Building Strong Communities, Pt. 1

Building Strong Communities, Pt. 1

Conversations with friends who are leading companies or working product-side often drift toward the topic of attracting business and generating revenue. We share stories, swap tips, and commiserate on what we’ve learned about making a good fit between the product and the people we’re hoping to serve.

Whenever I'm thinking about this kind of fit, my mind is often snapped back to my first real sales job—even though I've faced much larger stakes in the time since. Over two decades ago, in the summer between high school and college, I got a part-time job as a clerk at my local comic book store.

That's me, 18 years old working at the second Acme location, circa 1995. Photo © Jermaine Exum.

Now before you assume that job was a cakewalk, this is how I set up the scenario when I talk about the challenge my coworkers and I faced:

You’re a brick-and-mortar store in a destination shopping center with bad parking, selling a niche non-essential entertainment product with an average $3 price-point.

Now, book enough revenue to pay rent and utilities on your retail bay, pay for your product, pay your staff (including benefits), and serve people from all walks of life who wander in off the street with varying levels of disposable income and interest in your product.

Understand that you're selling in an economically-depressed city that has recently lost jobs from major employers due to offshoring.

Also, you’re selling periodical ephemera that becomes dated four weeks from release, and the public doesn't consider pop culture to be a mainstream interest (this is seven years before Rami’s Spider-man, 13 before Favreau’s Iron Man.)

Lastly, the web isn’t a thing most people do yet, so no Google, email marketing, social media, or online sales either.

I tell the story that way for two reasons. First, to accentuate just how foreign and challenging the environment of 1995 seems in retrospect; second, to highlight how tough it was to generate thousands of dollars each week by selling low-cost items.

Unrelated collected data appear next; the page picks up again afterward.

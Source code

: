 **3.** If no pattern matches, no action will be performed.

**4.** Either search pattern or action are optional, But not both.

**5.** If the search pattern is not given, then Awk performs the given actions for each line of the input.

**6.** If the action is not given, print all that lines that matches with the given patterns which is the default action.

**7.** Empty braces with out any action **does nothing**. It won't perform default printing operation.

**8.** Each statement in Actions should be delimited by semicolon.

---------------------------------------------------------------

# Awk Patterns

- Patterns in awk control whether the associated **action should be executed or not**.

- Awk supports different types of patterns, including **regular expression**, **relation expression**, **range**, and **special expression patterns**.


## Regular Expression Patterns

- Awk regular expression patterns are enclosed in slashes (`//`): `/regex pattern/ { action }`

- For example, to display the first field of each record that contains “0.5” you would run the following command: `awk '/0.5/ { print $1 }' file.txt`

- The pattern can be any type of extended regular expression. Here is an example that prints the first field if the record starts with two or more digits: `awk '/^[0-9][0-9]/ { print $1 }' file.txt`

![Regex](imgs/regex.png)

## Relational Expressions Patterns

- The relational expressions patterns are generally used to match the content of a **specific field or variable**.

There was also what we called the milk and gas problem—we were the optional purchase made at the end of a long list of other essential needs, so that meant we didn’t have the luxury of assuming consistent repeat business week to week. Sometimes we were in the budget, and sometimes we weren’t.

While it’s useful to reflect on how different things were then, these points all bury the lede—we pulled off double-digit profit margins against $30-40K in gross revenue each month, but we shouldn’t have been able to. When I reflect on it, I realize now that even in 1995, this was a mostly un-winnable scenario. I didn’t consciously figure out until years later that we weren’t just providing our customers with physical periodicals.

We were connecting them with a community of other people who were passionate about comics and pop-culture.

That was our central offering, not comics.

At the comic shop, I received my first crash-course on fostering and growing communities of passionate people engaged around shared interests. Then after college, I worked on a small team that built the operational core for a successful boutique ad agency in downtown Chicago. Later, I had the chance to be part of shaping the first open-source chapter of AIGA, America’s professional association of design practitioners. Amidst all of these, I’ve also done community building work with colleagues at organizations large and small, local and national, for-profit and non-profit. Between the wins, the mistakes, the moments of luck, and the many surprises, I’ve gathered a handful of techniques that I’ve seen help build healthy communities.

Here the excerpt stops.